What are the other worries? Keeping my data organized sounds like something I can put in a drawer and know where I have it, but I guess it's more complicated with data, right?
The drawer analogy actually fits quite well, we just need to add binders to the drawer. The problem is that the drawers have to be described and the right things have to go in them. A scientist is not a librarian or an archivist who knows exactly where things are, because their main job is to be creative. That's my case too. Putting things in order is not my strong point, but I am looking for new solutions. I'm mostly into automation.
Can you describe your automation solution in more detail?

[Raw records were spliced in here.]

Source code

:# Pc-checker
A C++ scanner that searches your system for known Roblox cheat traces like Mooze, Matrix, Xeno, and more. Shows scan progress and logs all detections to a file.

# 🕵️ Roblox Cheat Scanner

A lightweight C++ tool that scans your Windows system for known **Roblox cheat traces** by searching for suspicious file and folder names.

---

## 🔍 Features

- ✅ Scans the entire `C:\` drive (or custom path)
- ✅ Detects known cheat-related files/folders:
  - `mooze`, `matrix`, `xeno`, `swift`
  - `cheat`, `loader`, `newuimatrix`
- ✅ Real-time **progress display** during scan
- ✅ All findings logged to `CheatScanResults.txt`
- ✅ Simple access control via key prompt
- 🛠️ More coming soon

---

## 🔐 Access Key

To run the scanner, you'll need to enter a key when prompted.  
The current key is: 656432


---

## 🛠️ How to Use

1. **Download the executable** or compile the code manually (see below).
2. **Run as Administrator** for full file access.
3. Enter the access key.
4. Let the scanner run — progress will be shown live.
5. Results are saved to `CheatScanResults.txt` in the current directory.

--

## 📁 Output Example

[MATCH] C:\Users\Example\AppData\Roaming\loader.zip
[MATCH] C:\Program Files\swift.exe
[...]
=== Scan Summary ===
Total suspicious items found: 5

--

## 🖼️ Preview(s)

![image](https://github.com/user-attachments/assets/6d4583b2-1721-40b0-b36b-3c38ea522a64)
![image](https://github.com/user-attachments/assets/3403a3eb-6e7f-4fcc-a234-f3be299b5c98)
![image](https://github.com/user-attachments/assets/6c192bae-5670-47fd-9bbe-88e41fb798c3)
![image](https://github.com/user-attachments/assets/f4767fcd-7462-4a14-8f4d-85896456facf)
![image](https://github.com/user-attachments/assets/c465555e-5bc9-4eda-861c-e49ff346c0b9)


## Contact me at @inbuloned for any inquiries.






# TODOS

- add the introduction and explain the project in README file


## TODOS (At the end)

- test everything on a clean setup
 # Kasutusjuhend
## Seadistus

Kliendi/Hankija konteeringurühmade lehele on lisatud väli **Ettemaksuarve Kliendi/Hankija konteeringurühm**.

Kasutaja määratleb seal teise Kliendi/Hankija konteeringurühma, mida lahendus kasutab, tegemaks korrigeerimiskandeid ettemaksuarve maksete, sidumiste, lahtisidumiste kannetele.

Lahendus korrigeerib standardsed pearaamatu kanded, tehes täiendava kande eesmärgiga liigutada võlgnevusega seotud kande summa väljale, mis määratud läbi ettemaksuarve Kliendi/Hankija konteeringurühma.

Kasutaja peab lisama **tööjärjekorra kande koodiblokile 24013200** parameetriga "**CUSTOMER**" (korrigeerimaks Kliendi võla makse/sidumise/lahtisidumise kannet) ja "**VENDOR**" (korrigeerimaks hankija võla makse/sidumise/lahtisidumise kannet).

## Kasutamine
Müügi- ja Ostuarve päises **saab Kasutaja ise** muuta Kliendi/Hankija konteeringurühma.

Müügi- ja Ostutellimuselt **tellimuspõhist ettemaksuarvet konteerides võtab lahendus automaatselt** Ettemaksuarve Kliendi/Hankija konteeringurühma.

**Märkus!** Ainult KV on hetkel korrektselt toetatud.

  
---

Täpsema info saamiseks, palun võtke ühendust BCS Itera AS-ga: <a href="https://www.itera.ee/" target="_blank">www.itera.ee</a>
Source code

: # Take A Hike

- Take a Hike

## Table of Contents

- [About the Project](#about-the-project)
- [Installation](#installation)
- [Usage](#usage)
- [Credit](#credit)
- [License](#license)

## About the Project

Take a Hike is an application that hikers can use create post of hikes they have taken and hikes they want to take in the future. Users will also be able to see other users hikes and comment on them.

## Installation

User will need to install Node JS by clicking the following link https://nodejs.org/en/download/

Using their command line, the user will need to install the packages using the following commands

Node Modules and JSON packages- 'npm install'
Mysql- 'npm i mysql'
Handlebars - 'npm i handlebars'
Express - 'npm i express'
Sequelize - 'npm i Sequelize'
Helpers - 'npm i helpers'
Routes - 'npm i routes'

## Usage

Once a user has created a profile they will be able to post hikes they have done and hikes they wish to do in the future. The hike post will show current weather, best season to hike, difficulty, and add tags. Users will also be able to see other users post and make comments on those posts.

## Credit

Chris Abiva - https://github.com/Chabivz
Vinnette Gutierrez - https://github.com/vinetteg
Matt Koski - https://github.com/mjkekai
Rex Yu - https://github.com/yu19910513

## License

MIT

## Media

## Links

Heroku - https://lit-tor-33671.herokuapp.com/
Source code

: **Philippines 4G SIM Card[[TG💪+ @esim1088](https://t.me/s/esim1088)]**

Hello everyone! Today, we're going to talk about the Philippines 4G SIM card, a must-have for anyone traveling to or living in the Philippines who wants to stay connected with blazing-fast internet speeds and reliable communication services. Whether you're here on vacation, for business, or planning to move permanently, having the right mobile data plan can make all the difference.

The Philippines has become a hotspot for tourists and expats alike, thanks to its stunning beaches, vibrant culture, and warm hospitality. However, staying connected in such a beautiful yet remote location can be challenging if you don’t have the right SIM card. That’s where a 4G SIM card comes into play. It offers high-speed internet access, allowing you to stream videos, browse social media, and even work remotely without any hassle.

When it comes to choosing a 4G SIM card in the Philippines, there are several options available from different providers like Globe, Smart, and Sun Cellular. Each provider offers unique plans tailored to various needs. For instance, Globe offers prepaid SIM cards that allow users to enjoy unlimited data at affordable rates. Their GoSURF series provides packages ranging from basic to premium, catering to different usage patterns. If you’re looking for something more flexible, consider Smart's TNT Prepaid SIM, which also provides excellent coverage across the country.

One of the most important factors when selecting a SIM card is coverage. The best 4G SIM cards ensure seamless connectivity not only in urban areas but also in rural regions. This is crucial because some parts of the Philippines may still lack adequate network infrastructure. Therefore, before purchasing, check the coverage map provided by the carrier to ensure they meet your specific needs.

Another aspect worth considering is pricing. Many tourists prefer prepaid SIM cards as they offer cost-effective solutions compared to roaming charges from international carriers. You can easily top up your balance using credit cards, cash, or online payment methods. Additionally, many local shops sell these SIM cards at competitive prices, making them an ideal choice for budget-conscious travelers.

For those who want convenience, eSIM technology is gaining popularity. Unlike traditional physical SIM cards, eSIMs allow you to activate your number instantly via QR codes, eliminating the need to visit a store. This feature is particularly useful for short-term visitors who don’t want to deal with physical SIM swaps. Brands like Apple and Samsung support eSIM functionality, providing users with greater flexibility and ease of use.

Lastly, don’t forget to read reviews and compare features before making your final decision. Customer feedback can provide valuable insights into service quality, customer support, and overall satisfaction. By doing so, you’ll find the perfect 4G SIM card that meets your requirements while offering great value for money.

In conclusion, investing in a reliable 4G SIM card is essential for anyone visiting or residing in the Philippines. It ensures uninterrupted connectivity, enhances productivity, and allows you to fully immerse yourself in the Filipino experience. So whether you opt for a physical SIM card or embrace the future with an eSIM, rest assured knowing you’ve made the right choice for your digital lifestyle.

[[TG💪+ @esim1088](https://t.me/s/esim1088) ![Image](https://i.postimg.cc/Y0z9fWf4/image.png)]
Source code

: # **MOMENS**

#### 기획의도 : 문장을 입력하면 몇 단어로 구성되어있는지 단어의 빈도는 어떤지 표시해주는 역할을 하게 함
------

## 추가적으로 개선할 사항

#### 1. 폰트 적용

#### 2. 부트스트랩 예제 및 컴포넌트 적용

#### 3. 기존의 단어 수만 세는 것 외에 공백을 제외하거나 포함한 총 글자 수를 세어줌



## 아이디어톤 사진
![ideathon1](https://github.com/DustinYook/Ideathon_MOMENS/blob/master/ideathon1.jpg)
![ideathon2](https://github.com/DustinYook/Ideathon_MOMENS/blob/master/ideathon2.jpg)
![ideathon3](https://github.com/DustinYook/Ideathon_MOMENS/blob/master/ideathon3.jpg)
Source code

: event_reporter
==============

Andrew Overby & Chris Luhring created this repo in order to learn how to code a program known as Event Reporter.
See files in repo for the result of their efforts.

I mean automation of data collection and the collection of information about the data itself. I don't want to say that everything works perfectly, that's a long way off, but most people have experienced having to fill in their name, affiliation, email address and so on over and over again, even in EOSC Association documents. We fill in the same thing over and over again, and the system should know who we are by now. What I'm working on is to improve this so that, for example, the system recognises that it's me using my phone and fills in my affiliation straight away, instead of offering me a whole list of institutions in the Czech Republic. Using lab journals makes this even easier, because I can have ready-made templates and work structures with all the information about a given experiment. Often an experiment differs from the previous one in only two or three parameters. Because I've already written a protocol, it's not a problem to create a copy in an electronic journal where I just change the little things. Automation systems recognize different experiments and each has its own identifier. This brings us back to the archivists, but the trick is that the scientist doesn't need to know that these processes are running in the background, and doesn't need to assign identifiers to his experiments himself.
How do these data management solutions reach other scientists and researchers?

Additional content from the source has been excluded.